The required promise given, Martin took his bow and three arrows, and stole cautiously into the wood: it was scarce a furlong distant. The horns were heard faintly in the distance, and all the game was afoot. “Come,” thought Martin, “I shall soon fill the pot, and no one be the wiser.” He took his stand behind a thick oak that commanded a view of an open glade, and strung his bow, a truly formidable weapon. It was of English yew, six feet two inches high, and thick in proportion; and Martin, broad-chested, with arms all iron and cord, and used to the bow from infancy, could draw a three-foot arrow to the head, and, when it flew, the eye could scarce follow it, and the bowstring twanged as musical as a harp. This bow had laid many a stout soldier low in the wars of the Hoecks and Cabbel-jaws. In those days a battlefield was not a cloud of smoke; the combatants were few, but the deaths many — for they saw what they were about; and fewer bloodless arrows flew than bloodless bullets now.

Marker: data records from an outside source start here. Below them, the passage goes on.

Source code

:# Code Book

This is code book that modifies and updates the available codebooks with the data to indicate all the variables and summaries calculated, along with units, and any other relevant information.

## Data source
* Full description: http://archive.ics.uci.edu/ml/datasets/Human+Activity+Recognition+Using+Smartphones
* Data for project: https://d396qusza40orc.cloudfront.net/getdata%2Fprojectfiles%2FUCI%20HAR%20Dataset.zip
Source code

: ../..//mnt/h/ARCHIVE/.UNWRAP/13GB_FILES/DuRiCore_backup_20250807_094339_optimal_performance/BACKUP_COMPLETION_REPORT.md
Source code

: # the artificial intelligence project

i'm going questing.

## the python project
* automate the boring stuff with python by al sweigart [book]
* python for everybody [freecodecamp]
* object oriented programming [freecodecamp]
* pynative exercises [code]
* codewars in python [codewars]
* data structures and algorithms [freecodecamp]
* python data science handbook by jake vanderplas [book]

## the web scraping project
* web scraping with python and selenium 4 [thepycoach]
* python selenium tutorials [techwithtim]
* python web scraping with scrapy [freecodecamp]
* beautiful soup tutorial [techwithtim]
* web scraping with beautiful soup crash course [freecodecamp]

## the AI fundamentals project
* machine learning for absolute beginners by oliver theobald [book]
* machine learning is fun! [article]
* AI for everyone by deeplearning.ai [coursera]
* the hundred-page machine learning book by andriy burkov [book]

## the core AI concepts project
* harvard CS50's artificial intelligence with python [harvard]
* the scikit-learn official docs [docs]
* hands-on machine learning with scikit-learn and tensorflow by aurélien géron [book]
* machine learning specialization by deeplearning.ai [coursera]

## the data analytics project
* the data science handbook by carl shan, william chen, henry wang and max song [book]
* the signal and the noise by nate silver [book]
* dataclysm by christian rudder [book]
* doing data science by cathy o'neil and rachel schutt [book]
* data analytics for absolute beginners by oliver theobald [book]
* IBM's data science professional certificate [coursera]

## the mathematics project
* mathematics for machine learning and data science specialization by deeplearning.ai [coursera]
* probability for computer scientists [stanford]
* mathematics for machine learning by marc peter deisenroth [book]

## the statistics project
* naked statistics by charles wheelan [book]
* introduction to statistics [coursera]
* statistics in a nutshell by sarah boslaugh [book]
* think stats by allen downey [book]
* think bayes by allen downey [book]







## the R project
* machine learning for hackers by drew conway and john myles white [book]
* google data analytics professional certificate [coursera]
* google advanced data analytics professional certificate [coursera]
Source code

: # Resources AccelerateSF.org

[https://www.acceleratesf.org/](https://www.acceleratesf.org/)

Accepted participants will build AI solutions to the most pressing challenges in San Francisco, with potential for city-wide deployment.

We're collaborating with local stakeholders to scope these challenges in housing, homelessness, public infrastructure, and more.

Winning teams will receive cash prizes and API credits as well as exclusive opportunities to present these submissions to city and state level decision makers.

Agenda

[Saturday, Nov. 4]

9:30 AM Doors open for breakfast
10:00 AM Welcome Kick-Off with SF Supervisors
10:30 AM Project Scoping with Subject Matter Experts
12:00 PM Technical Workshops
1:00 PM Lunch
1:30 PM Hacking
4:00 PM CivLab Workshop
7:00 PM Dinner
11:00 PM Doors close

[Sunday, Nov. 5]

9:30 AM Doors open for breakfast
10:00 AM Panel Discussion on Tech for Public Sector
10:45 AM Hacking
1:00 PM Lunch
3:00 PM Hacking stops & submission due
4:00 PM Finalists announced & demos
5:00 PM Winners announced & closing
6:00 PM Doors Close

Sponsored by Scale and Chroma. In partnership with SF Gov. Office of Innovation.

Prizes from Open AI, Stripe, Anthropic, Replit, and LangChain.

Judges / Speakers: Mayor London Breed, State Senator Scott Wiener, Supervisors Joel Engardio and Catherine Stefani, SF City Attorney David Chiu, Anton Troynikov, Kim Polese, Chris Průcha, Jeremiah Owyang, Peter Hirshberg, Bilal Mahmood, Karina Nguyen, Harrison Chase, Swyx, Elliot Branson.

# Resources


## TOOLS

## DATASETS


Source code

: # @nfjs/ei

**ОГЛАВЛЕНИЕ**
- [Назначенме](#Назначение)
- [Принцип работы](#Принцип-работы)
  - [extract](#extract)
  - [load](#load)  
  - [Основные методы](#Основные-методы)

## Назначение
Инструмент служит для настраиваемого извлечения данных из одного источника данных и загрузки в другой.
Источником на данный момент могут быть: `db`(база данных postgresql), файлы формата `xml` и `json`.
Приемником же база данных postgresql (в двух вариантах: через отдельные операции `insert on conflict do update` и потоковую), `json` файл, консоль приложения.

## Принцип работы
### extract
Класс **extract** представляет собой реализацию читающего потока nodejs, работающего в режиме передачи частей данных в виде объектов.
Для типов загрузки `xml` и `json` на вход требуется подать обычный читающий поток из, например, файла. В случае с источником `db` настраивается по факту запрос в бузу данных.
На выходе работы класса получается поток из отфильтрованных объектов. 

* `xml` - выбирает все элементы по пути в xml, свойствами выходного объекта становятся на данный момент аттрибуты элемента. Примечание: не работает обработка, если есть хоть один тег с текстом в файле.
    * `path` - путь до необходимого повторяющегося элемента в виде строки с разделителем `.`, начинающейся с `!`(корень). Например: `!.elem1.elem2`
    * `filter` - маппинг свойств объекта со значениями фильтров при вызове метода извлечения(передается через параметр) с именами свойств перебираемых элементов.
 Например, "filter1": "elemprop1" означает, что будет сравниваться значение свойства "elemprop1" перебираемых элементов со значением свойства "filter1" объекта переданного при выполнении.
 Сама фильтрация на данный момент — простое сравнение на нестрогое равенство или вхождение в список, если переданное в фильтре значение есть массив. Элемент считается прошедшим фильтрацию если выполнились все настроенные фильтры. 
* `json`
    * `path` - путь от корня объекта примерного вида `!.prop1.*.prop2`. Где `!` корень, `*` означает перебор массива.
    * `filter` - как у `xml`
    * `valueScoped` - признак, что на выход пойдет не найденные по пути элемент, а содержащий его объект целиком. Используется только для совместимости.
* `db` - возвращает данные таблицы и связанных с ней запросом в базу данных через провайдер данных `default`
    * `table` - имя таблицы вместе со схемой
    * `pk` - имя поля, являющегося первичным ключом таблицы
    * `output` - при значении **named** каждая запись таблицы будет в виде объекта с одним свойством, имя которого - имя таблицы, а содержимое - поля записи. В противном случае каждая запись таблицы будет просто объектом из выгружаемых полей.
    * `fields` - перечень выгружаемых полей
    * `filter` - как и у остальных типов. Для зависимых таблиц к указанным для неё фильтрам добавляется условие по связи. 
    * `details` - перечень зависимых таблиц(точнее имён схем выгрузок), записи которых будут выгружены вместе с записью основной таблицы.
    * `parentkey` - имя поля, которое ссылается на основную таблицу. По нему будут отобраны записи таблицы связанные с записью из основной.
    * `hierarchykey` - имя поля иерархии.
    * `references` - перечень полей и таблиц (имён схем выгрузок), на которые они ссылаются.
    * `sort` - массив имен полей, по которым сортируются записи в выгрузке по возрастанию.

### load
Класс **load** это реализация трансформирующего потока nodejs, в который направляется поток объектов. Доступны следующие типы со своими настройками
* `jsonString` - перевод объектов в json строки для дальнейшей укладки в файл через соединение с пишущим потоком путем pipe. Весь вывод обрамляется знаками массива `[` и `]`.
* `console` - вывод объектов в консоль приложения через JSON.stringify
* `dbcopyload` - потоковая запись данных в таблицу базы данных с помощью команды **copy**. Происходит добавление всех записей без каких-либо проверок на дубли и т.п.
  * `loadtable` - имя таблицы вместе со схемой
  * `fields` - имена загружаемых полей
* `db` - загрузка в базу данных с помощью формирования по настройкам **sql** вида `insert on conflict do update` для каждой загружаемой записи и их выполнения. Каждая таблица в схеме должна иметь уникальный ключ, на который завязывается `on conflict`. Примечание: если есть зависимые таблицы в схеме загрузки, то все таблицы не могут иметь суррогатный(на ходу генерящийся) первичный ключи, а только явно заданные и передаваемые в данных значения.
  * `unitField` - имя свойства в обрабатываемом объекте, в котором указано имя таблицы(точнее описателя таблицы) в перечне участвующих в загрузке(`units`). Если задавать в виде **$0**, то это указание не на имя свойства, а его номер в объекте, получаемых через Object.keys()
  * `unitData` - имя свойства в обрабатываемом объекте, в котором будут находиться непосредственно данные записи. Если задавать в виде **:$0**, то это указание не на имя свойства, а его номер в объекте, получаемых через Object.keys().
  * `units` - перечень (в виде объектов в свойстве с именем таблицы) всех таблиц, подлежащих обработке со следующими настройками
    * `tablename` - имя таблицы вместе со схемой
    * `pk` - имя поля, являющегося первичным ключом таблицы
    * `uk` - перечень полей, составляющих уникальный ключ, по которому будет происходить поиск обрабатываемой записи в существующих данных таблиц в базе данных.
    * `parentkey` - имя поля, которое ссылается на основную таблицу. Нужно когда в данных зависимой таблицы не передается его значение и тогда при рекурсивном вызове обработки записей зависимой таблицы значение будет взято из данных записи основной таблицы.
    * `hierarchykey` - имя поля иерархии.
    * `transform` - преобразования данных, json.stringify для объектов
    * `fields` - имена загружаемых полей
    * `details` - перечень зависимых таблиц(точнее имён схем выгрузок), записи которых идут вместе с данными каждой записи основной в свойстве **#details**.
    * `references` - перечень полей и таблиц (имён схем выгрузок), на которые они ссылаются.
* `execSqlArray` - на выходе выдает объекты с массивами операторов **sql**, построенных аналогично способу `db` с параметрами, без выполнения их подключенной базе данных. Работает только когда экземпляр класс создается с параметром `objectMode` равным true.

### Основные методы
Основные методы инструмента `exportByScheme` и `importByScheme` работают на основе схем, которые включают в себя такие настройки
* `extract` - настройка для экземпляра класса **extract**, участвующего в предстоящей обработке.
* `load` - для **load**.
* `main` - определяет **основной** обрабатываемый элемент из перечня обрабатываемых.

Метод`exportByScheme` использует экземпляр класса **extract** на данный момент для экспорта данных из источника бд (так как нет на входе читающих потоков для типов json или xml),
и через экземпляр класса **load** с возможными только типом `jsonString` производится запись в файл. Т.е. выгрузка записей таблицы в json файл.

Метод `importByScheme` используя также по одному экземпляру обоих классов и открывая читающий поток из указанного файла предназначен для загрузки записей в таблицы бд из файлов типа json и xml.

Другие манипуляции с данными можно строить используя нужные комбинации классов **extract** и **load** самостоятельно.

A hare came cantering, then sat sprightly, and her ears made a capital V. Martin levelled his tremendous weapon at her. The arrow flew, the string twanged; but Martin had been in a hurry to pot her, and lost her by an inch: the arrow seemed to hit her, but it struck the ground close to her, and passed under her belly like a flash, and hissed along the short grass and disappeared. She jumped three feet perpendicular and away at the top of her speed. “Bungler!” said Martin. A sure proof he was not an habitual bungler, or he would have blamed the hare. He had scarcely fitted another arrow to his string when a wood-pigeon settled on the very tree he stood under. “Aha!” thought he, “you are small, but dainty.” This time he took more pains; drew his arrow carefully, loosed it smoothly, and saw it, to all appearance, go clean through the bird, carrying feathers skyward like dust. Instead of falling at his feet, the bird, whose breast was torn, not fairly pierced, fluttered feebly away, and, by a great effort, rose above the trees, flew some fifty yards and dead at last; but where, he could not see for the thick foliage.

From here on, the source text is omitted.